This guide outlines how to build and maintain a good credit score, now matter what stage your life, career or business is at.
A good credit score is important at every stage of life. It can help you get approved for a loan, qualify for lower interest rates, and even get a job. But what is a good credit score, and how do you get one? A credit score is a number that lenders use to assess your creditworthiness. It ranges from 300 to 850, with higher scores indicating lower risk.
It can help you get best emergency loans when you need them, and it can also help you get lower interest rates on loans and credit cards. In general, a good credit score is anything above 700.
To build a good credit score, you need to use credit responsibly.
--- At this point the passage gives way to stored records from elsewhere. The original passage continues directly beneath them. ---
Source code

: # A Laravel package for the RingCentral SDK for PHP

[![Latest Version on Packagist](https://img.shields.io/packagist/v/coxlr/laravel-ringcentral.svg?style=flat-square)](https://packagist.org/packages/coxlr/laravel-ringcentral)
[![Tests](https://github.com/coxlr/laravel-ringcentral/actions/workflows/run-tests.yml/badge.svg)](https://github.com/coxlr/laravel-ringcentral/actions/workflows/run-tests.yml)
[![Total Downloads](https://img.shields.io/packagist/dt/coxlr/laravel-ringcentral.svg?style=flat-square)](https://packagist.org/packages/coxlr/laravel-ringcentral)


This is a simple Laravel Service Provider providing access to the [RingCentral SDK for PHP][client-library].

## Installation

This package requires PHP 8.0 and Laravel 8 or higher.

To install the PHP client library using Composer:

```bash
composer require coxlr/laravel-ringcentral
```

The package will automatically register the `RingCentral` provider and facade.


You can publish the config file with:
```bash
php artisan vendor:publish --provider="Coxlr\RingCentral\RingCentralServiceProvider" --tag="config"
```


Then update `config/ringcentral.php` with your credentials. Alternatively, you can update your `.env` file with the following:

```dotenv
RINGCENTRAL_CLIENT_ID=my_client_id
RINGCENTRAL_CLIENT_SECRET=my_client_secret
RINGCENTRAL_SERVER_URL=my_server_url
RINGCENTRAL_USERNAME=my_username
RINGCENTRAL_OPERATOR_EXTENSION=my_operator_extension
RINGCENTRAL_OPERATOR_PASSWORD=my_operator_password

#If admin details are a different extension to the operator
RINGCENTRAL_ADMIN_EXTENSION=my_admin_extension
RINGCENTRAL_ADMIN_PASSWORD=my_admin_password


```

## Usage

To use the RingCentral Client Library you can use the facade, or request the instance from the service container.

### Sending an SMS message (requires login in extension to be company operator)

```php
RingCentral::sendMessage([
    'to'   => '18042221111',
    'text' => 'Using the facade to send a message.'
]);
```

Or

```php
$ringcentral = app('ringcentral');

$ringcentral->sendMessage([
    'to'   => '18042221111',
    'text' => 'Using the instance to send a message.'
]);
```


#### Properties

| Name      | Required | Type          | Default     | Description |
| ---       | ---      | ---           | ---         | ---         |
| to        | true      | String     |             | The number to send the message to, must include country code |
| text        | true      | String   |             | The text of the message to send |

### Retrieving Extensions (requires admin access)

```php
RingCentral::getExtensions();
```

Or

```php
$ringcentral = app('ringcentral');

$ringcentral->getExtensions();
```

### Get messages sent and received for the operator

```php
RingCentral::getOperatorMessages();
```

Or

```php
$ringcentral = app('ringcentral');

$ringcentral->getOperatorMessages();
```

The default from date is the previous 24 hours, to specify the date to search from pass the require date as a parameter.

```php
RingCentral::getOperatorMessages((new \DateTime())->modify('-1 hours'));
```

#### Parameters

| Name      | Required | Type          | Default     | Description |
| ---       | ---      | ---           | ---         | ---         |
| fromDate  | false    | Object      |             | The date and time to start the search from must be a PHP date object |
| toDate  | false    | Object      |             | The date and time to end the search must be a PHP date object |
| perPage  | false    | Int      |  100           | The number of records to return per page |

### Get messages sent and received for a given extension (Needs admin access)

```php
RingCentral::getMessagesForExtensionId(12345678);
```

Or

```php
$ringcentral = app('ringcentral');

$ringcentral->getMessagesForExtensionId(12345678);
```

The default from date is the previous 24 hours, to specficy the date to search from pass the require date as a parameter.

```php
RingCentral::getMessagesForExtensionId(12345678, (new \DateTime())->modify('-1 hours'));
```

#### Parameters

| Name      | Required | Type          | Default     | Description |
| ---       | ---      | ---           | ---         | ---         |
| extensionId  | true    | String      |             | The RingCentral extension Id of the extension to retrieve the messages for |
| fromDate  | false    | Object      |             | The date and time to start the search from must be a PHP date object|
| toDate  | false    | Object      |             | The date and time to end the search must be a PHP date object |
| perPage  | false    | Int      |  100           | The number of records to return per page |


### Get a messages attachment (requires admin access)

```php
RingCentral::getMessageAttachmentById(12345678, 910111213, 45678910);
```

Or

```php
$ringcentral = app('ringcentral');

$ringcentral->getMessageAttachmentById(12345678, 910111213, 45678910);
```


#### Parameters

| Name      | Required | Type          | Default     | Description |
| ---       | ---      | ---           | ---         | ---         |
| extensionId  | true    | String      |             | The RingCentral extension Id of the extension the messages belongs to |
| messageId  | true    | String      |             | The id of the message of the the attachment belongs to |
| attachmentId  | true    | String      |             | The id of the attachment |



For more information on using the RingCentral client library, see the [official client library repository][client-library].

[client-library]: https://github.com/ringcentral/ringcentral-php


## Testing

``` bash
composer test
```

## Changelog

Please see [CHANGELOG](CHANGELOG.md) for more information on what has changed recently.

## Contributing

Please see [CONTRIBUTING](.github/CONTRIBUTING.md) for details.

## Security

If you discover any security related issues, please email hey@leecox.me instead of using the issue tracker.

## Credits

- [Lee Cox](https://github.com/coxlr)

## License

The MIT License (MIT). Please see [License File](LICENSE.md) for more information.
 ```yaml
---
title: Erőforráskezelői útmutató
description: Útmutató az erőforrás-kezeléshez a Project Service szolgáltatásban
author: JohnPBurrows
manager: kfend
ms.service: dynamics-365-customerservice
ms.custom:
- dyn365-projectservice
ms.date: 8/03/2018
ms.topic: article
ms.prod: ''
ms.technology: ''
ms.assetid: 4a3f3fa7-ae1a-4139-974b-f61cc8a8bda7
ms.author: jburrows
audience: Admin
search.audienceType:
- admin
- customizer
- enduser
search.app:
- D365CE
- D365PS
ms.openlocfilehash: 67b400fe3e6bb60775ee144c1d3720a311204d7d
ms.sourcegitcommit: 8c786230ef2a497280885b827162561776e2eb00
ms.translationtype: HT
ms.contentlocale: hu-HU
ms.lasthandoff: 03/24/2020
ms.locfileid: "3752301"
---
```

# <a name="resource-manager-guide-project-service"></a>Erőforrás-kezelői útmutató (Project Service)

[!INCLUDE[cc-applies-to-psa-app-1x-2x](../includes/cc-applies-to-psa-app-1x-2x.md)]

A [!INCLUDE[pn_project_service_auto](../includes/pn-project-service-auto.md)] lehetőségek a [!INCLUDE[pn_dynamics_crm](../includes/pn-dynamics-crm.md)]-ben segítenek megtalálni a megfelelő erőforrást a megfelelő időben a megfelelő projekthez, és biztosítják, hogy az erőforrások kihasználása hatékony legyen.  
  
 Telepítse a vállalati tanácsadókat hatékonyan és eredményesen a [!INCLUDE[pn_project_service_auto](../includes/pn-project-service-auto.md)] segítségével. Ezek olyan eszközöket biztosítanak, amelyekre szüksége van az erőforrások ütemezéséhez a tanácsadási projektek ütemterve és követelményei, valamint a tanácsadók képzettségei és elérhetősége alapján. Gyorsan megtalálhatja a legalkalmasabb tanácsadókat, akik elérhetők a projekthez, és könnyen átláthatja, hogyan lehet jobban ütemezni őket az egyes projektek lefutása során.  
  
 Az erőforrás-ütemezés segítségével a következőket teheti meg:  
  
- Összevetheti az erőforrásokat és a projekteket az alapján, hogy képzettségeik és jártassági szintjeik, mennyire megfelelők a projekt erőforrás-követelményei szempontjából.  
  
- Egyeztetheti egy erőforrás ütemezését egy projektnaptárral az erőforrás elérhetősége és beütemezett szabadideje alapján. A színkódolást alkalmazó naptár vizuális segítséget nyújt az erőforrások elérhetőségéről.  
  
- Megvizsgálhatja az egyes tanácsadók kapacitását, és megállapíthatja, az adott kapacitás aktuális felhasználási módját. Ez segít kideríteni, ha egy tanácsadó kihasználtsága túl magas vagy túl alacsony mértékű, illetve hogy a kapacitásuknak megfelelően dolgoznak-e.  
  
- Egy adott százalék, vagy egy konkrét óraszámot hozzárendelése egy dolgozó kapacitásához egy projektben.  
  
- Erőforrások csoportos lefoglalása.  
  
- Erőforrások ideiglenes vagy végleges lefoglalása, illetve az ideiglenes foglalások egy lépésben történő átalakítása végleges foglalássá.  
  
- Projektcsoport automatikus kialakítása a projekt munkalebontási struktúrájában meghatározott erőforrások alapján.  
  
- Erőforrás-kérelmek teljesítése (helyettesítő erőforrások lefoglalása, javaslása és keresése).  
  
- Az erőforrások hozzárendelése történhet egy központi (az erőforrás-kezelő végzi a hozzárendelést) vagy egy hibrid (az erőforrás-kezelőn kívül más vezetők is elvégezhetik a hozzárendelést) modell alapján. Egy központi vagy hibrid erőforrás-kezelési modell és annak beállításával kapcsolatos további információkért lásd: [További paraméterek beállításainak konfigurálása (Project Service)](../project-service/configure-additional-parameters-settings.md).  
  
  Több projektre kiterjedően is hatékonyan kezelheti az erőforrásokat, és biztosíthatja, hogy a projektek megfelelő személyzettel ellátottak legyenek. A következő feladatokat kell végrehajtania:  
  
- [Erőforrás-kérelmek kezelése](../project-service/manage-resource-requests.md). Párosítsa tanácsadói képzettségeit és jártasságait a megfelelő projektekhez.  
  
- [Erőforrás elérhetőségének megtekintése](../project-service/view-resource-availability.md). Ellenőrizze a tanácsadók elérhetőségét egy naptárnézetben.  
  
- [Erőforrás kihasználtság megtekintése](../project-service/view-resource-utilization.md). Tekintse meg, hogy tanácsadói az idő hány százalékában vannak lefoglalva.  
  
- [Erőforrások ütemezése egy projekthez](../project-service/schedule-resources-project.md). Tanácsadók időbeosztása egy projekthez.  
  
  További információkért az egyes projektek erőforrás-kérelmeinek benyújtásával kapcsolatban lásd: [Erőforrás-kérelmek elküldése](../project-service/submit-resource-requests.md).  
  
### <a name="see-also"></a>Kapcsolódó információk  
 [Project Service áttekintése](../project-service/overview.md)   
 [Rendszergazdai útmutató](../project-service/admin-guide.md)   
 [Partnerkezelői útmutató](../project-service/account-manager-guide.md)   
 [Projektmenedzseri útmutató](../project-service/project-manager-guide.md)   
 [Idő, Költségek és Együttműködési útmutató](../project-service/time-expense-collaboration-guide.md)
That means making payments on time, keeping your balances low, and only using a small portion of your available credit. You should also avoid opening too many new accounts in a short period of time, as this can lead to inquiries on your report and lower your score.
Once you have a good credit score, you need to maintain it by regularly using credit and paying your bills on time. If you have any questions about your credit score or how to improve it, you should speak to a financial advisor.
How to create a good credit score
We’ll share some more tips on how to maintain your credit score throughout life.
The College Years
Most individuals regard the college years as an ideal time to start building your credit score. Even if you don’t end up going to college in your late teens and early twenties, you can still look at this period as a time when credit building should be your goal.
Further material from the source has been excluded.